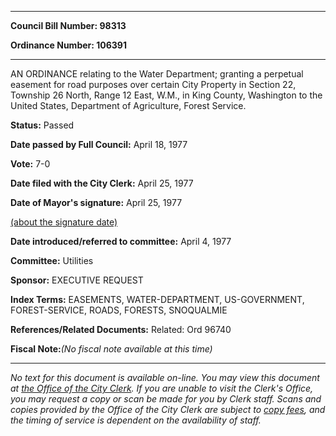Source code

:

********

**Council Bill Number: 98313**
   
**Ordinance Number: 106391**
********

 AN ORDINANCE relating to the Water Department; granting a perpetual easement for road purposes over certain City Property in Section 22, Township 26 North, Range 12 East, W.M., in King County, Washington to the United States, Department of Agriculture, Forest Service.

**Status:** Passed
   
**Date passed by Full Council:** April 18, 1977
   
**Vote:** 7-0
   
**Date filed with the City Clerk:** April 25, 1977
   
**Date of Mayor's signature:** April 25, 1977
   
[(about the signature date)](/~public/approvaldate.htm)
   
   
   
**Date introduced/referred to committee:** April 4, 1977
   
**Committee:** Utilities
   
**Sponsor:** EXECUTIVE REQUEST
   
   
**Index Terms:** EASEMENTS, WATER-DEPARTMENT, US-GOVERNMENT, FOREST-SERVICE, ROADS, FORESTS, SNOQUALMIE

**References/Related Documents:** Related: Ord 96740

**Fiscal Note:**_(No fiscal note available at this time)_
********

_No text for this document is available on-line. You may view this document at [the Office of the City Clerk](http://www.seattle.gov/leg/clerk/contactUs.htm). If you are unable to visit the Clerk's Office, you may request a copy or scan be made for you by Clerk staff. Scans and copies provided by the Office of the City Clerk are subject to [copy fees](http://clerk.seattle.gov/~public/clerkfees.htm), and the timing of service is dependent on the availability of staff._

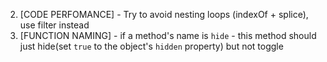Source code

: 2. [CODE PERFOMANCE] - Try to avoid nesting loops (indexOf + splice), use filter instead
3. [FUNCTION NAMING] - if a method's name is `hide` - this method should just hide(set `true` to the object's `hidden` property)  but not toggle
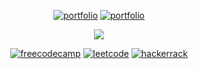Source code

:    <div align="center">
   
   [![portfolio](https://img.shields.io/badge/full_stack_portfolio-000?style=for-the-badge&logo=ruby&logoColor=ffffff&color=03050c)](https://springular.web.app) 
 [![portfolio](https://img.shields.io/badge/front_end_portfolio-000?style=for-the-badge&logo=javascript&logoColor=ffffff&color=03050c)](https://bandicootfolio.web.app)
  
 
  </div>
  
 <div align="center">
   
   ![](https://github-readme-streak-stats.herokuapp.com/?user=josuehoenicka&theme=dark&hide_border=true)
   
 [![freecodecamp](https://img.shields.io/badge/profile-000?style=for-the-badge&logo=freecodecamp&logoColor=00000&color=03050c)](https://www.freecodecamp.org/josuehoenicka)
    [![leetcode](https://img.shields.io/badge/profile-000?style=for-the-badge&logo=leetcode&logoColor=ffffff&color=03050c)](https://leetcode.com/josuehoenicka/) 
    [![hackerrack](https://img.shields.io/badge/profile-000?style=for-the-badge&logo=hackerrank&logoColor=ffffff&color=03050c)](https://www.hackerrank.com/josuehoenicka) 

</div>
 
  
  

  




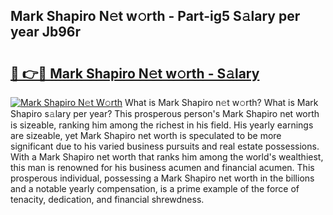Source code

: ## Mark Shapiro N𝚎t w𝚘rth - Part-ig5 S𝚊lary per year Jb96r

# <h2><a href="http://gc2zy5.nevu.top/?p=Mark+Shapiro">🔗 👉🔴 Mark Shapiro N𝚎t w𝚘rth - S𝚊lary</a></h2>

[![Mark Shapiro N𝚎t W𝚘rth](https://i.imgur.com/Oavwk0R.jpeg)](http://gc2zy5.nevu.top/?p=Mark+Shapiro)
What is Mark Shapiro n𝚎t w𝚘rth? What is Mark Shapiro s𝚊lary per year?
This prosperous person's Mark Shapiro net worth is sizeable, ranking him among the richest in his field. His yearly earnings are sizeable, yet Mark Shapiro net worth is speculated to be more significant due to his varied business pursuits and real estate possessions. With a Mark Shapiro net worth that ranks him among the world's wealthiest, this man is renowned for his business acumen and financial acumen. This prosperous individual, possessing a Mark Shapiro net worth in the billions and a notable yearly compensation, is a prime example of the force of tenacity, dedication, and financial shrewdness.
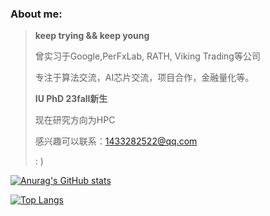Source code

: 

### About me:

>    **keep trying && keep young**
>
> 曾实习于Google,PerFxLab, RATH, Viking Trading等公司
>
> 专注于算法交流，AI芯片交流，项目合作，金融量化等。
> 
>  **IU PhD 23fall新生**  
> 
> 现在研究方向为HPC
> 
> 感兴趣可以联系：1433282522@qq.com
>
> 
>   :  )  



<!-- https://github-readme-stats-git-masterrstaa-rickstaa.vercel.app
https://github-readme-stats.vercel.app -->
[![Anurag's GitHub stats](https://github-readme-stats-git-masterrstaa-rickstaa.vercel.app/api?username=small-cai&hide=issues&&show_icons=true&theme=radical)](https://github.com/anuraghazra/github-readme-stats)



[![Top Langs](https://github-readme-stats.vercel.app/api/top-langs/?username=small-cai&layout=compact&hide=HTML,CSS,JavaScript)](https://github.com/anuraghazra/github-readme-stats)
━━━━━━━━
● Exercise goal
In the entries above, some lines hold the string "this". Copy each of them.

● Written answer
**Fiscal Note:**_(No fiscal note available at this time)_
_No text for this document is available on-line. You may view this document at [the Office of the City Clerk](http://www.seattle.gov/leg/clerk/contactUs.htm). If you are unable to visit the Clerk's Office, you may request a copy or scan be made for you by Clerk staff. Scans and copies provided by the Office of the City Clerk are subject to [copy fees](http://clerk.seattle.gov/~public/clerkfees.htm), and the timing of service is dependent on the availability of staff._
3. [FUNCTION NAMING] - if a method's name is `hide` - this method should just hide(set `true` to the object's `hidden` property)  but not toggle
This prosperous person's Mark Shapiro net worth is sizeable, ranking him among the richest in his field. His yearly earnings are sizeable, yet Mark Shapiro net worth is speculated to be more significant due to his varied business pursuits and real estate possessions. With a Mark Shapiro net worth that ranks him among the world's wealthiest, this man is renowned for his business acumen and financial acumen. This prosperous individual, possessing a Mark Shapiro net worth in the billions and a notable yearly compensation, is a prime example of the force of tenacity, dedication, and financial shrewdness.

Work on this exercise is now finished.